We should by now have had cars that could levitate and drive themselves, androids that could march and make basic decisions, at least one or two colonised planets, and some mind-reading capability.

It’s not like we’ve failed on all fronts, but stock markets and hedge funds do seem to have engaged most of our attention for the last half century. The space race became more of a lazy game of tag. Man hasn’t ventured any further than the moon, and not even to the moon very many times. For better or worse, there are still no manmade structures out there — unless you count our space junk and the flags and debris we’ve planted on our satellite.

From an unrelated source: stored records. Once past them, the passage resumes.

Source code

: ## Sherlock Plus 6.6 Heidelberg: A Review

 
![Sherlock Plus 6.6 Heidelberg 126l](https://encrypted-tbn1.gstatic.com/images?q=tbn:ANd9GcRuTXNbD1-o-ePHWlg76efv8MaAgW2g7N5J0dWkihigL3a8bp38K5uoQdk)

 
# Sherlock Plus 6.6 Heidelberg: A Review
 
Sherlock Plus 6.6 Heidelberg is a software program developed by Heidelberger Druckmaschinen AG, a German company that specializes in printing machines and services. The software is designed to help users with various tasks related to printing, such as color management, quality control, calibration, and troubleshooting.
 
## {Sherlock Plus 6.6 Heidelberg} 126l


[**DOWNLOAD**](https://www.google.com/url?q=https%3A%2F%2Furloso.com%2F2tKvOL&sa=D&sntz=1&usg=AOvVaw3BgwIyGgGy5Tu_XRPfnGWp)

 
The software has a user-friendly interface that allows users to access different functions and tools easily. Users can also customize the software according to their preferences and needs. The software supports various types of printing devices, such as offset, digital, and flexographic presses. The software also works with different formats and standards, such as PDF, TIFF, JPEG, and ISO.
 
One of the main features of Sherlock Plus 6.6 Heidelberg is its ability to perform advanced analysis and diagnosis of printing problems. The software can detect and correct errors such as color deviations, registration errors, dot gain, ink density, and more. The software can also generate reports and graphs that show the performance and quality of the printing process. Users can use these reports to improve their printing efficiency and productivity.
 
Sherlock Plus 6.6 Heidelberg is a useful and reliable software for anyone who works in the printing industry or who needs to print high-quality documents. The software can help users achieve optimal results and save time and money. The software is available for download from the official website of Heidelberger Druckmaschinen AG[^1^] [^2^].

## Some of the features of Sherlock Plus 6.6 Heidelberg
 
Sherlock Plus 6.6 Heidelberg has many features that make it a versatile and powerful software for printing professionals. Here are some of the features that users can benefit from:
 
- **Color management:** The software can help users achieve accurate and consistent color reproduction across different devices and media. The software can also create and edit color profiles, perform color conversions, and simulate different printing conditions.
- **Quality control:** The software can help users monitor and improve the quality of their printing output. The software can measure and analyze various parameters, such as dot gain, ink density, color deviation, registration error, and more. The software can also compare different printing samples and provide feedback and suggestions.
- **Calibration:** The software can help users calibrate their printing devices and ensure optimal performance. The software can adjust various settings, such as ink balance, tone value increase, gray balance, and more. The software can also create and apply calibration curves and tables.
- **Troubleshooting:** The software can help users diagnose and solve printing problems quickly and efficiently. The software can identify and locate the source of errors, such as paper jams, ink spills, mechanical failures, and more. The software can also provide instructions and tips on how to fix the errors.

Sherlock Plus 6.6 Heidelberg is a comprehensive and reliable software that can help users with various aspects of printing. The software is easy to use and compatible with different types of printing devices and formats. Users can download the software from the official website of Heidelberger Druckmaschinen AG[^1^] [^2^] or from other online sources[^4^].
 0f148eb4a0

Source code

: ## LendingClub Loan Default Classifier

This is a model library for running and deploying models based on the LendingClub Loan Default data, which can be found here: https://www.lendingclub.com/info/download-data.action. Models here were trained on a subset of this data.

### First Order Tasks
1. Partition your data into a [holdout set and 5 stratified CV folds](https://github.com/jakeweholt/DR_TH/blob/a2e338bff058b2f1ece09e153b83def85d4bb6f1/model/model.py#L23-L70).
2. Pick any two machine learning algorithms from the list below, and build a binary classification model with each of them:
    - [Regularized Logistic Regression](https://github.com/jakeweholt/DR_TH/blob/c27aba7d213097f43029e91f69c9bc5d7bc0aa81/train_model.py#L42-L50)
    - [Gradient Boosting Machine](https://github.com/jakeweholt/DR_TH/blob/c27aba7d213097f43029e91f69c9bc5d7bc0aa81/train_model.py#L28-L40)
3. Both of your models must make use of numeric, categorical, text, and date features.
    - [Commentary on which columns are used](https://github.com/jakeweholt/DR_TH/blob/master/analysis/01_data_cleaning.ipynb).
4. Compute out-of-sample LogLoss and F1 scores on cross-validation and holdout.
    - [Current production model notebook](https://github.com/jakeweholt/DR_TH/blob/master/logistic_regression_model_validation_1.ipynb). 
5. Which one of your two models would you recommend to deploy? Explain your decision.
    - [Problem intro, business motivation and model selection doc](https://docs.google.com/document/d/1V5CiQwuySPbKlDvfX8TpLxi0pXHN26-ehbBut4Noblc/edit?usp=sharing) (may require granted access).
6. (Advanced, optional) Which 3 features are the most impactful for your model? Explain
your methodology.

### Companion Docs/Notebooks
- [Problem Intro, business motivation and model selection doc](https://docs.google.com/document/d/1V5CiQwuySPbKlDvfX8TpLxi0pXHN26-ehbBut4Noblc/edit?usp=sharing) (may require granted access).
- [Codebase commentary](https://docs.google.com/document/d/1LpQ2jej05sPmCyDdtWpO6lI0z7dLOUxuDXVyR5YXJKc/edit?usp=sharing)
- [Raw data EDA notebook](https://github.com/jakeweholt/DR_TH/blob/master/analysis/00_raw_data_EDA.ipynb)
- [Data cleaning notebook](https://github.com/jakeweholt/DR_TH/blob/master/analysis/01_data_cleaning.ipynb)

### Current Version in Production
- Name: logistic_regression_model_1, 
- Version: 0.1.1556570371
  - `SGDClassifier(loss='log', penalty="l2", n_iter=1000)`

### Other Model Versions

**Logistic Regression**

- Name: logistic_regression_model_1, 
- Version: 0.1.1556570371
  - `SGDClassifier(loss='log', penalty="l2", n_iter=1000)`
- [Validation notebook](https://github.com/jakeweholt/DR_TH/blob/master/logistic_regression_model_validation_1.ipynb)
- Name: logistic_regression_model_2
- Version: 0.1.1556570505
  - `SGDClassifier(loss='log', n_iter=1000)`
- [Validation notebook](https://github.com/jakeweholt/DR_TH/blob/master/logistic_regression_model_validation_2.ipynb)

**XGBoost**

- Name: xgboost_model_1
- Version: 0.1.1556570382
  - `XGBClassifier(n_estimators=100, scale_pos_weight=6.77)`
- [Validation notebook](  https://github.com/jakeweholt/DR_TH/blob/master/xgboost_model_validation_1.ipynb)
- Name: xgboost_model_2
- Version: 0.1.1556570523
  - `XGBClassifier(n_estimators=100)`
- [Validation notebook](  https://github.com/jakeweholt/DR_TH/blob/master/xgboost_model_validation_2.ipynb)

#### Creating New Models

We have a life-like robot called Sophia, but she can only say what she’s been told to say. Most of our other humanoid bots can do one thing well, but no more. So they can talk but not walk, move but not do stairs, and most still need prompting from humans even for this.

As for mind-reading, we have a truth serum and Twitter. The truth serum seems decidedly the less harmful of the two. Here’s a look, then, at where we thought we’d be in key areas by now, and the ‘futuristic’ things we have achieved, at the dawn of 2020.

SCIENCE AND TECH

Synthetic food

3D-printed food at Food Ink, London. We can make a meal in unusual shapes now, but we still need more or less the same ingredients.

For much of the decade, researchers worked on creating foods that look, feel and taste like meat, but without the need for raising or slaughtering an animal. The world’s first lab-grown burger (made from stem cells) was eaten in London. Since then, plant protein and gelatin tech has improved the process. The first product on the market will possibly be a burger patty. But even that’s a few years away, at least. Currently, lab meat is too expensive to produce, store and stock commercially. Meanwhile, The Good Food Institute, along with Maharashtra’s Institute Of Chemical Technology, will establish a facility for lab-grown meat in Mumbai ‘by 2020’.

Self-driving cars

A futuristic Audi concept car created for the film I, Robot. In the real world, we don’t have cars that can drive themselves, or levitate, though we do have the magic of GPS.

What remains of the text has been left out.